--- Exercise material Enclosed Below ---

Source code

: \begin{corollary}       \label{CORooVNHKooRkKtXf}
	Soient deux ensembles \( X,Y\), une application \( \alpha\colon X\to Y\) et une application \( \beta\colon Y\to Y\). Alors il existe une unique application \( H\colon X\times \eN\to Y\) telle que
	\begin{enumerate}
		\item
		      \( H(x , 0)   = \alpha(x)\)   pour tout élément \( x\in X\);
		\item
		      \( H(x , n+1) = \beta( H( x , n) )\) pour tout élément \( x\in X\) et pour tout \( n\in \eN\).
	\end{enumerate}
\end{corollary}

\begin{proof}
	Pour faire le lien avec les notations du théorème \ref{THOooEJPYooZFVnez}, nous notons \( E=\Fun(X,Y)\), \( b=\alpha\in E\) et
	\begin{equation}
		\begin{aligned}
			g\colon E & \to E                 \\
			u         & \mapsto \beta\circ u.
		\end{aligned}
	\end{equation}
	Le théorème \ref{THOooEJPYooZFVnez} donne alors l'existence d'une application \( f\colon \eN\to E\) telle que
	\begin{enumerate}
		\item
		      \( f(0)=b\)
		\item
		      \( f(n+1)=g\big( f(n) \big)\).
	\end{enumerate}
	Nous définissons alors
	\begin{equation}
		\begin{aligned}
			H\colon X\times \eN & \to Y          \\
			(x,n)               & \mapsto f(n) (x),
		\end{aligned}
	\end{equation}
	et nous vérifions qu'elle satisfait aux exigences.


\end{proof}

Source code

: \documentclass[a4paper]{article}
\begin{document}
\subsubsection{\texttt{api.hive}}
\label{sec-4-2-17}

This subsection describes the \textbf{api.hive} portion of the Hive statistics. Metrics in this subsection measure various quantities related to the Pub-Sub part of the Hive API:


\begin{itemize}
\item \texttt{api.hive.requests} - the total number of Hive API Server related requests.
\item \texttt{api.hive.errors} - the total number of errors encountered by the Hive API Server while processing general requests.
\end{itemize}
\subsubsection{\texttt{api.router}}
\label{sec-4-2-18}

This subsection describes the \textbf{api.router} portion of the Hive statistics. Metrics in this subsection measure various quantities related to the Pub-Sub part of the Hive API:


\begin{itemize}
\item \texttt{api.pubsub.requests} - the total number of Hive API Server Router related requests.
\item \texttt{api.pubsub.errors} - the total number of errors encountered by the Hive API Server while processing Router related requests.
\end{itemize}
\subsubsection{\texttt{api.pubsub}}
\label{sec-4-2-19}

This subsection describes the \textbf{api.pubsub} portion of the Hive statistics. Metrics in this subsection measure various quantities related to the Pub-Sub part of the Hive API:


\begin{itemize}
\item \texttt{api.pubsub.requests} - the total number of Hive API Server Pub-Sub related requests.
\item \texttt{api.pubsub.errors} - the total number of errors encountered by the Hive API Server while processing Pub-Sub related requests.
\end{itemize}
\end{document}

--- End of Enclosed Exercise material ---

#### Exercise details
Return the opening line of the data and every line after it through the line containing "g\colon E &", please, exactly as written and with nothing added.

#### Expected output
Source code

: \begin{corollary}       \label{CORooVNHKooRkKtXf}
	Soient deux ensembles \( X,Y\), une application \( \alpha\colon X\to Y\) et une application \( \beta\colon Y\to Y\). Alors il existe une unique application \( H\colon X\times \eN\to Y\) telle que
	\begin{enumerate}
		\item
		      \( H(x , 0)   = \alpha(x)\)   pour tout élément \( x\in X\);
		\item
		      \( H(x , n+1) = \beta( H( x , n) )\) pour tout élément \( x\in X\) et pour tout \( n\in \eN\).
	\end{enumerate}
\end{corollary}

\begin{proof}
	Pour faire le lien avec les notations du théorème \ref{THOooEJPYooZFVnez}, nous notons \( E=\Fun(X,Y)\), \( b=\alpha\in E\) et
	\begin{equation}
		\begin{aligned}
			g\colon E & \to E                 \\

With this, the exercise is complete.